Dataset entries
'''
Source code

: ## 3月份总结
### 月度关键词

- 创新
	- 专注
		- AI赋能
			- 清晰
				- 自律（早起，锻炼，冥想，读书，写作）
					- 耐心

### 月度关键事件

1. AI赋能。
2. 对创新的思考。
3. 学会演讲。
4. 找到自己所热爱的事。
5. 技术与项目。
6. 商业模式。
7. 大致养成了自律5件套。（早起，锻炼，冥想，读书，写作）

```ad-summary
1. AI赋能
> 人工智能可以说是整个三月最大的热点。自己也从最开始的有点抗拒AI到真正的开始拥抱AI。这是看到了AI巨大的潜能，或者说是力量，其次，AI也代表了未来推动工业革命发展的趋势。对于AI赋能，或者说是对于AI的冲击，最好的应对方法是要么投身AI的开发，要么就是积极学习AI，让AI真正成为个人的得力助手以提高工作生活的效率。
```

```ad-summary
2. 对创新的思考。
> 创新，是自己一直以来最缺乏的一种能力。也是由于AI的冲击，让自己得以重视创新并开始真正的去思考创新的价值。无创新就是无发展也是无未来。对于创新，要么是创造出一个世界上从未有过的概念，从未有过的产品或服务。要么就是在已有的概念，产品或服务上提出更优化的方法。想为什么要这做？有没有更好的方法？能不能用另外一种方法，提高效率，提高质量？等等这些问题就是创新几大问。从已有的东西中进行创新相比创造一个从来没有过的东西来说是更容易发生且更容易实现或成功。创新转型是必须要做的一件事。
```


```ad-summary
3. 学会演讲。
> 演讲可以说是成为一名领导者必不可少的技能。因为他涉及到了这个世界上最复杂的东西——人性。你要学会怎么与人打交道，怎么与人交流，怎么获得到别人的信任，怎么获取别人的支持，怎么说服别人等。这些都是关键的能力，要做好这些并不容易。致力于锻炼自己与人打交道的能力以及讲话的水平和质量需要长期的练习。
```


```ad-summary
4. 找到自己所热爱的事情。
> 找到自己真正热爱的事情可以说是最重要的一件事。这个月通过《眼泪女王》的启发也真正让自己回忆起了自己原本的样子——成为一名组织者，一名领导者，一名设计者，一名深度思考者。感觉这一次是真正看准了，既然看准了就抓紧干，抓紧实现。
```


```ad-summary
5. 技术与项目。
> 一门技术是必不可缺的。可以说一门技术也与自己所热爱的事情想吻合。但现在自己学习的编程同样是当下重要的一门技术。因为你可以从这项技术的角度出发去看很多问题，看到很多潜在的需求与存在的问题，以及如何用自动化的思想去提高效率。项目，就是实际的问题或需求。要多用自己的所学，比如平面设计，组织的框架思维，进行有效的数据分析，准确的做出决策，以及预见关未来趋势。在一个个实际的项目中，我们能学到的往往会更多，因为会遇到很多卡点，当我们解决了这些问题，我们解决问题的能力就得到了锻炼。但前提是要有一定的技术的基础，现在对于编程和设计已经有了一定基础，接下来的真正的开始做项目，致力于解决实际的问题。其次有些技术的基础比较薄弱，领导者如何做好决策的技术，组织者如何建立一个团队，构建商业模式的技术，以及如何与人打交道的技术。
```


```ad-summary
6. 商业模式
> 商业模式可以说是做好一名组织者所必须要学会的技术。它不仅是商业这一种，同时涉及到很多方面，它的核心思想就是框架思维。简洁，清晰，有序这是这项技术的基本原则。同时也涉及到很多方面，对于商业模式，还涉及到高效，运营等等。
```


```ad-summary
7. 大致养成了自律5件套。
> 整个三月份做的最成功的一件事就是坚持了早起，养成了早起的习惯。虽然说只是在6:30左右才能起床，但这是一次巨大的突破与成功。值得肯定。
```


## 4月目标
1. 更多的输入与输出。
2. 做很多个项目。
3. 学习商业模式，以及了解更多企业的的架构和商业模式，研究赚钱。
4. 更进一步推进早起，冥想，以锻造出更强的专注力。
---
'''
What the task asks
Every entry above must be reproduced word for word.

Task response
Source code

: ## 3月份总结
### 月度关键词

- 创新
	- 专注
		- AI赋能
			- 清晰
				- 自律（早起，锻炼，冥想，读书，写作）
					- 耐心

### 月度关键事件

1. AI赋能。
2. 对创新的思考。
3. 学会演讲。
4. 找到自己所热爱的事。
5. 技术与项目。
6. 商业模式。
7. 大致养成了自律5件套。（早起，锻炼，冥想，读书，写作）

```ad-summary
1. AI赋能
> 人工智能可以说是整个三月最大的热点。自己也从最开始的有点抗拒AI到真正的开始拥抱AI。这是看到了AI巨大的潜能，或者说是力量，其次，AI也代表了未来推动工业革命发展的趋势。对于AI赋能，或者说是对于AI的冲击，最好的应对方法是要么投身AI的开发，要么就是积极学习AI，让AI真正成为个人的得力助手以提高工作生活的效率。
```

```ad-summary
2. 对创新的思考。
> 创新，是自己一直以来最缺乏的一种能力。也是由于AI的冲击，让自己得以重视创新并开始真正的去思考创新的价值。无创新就是无发展也是无未来。对于创新，要么是创造出一个世界上从未有过的概念，从未有过的产品或服务。要么就是在已有的概念，产品或服务上提出更优化的方法。想为什么要这做？有没有更好的方法？能不能用另外一种方法，提高效率，提高质量？等等这些问题就是创新几大问。从已有的东西中进行创新相比创造一个从来没有过的东西来说是更容易发生且更容易实现或成功。创新转型是必须要做的一件事。
```


```ad-summary
3. 学会演讲。
> 演讲可以说是成为一名领导者必不可少的技能。因为他涉及到了这个世界上最复杂的东西——人性。你要学会怎么与人打交道，怎么与人交流，怎么获得到别人的信任，怎么获取别人的支持，怎么说服别人等。这些都是关键的能力，要做好这些并不容易。致力于锻炼自己与人打交道的能力以及讲话的水平和质量需要长期的练习。
```


```ad-summary
4. 找到自己所热爱的事情。
> 找到自己真正热爱的事情可以说是最重要的一件事。这个月通过《眼泪女王》的启发也真正让自己回忆起了自己原本的样子——成为一名组织者，一名领导者，一名设计者，一名深度思考者。感觉这一次是真正看准了，既然看准了就抓紧干，抓紧实现。
```


```ad-summary
5. 技术与项目。
> 一门技术是必不可缺的。可以说一门技术也与自己所热爱的事情想吻合。但现在自己学习的编程同样是当下重要的一门技术。因为你可以从这项技术的角度出发去看很多问题，看到很多潜在的需求与存在的问题，以及如何用自动化的思想去提高效率。项目，就是实际的问题或需求。要多用自己的所学，比如平面设计，组织的框架思维，进行有效的数据分析，准确的做出决策，以及预见关未来趋势。在一个个实际的项目中，我们能学到的往往会更多，因为会遇到很多卡点，当我们解决了这些问题，我们解决问题的能力就得到了锻炼。但前提是要有一定的技术的基础，现在对于编程和设计已经有了一定基础，接下来的真正的开始做项目，致力于解决实际的问题。其次有些技术的基础比较薄弱，领导者如何做好决策的技术，组织者如何建立一个团队，构建商业模式的技术，以及如何与人打交道的技术。
```


```ad-summary
6. 商业模式
> 商业模式可以说是做好一名组织者所必须要学会的技术。它不仅是商业这一种，同时涉及到很多方面，它的核心思想就是框架思维。简洁，清晰，有序这是这项技术的基本原则。同时也涉及到很多方面，对于商业模式，还涉及到高效，运营等等。
```


```ad-summary
7. 大致养成了自律5件套。
> 整个三月份做的最成功的一件事就是坚持了早起，养成了早起的习惯。虽然说只是在6:30左右才能起床，但这是一次巨大的突破与成功。值得肯定。
```


## 4月目标
1. 更多的输入与输出。
2. 做很多个项目。
3. 学习商业模式，以及了解更多企业的的架构和商业模式，研究赚钱。
4. 更进一步推进早起，冥想，以锻造出更强的专注力。
---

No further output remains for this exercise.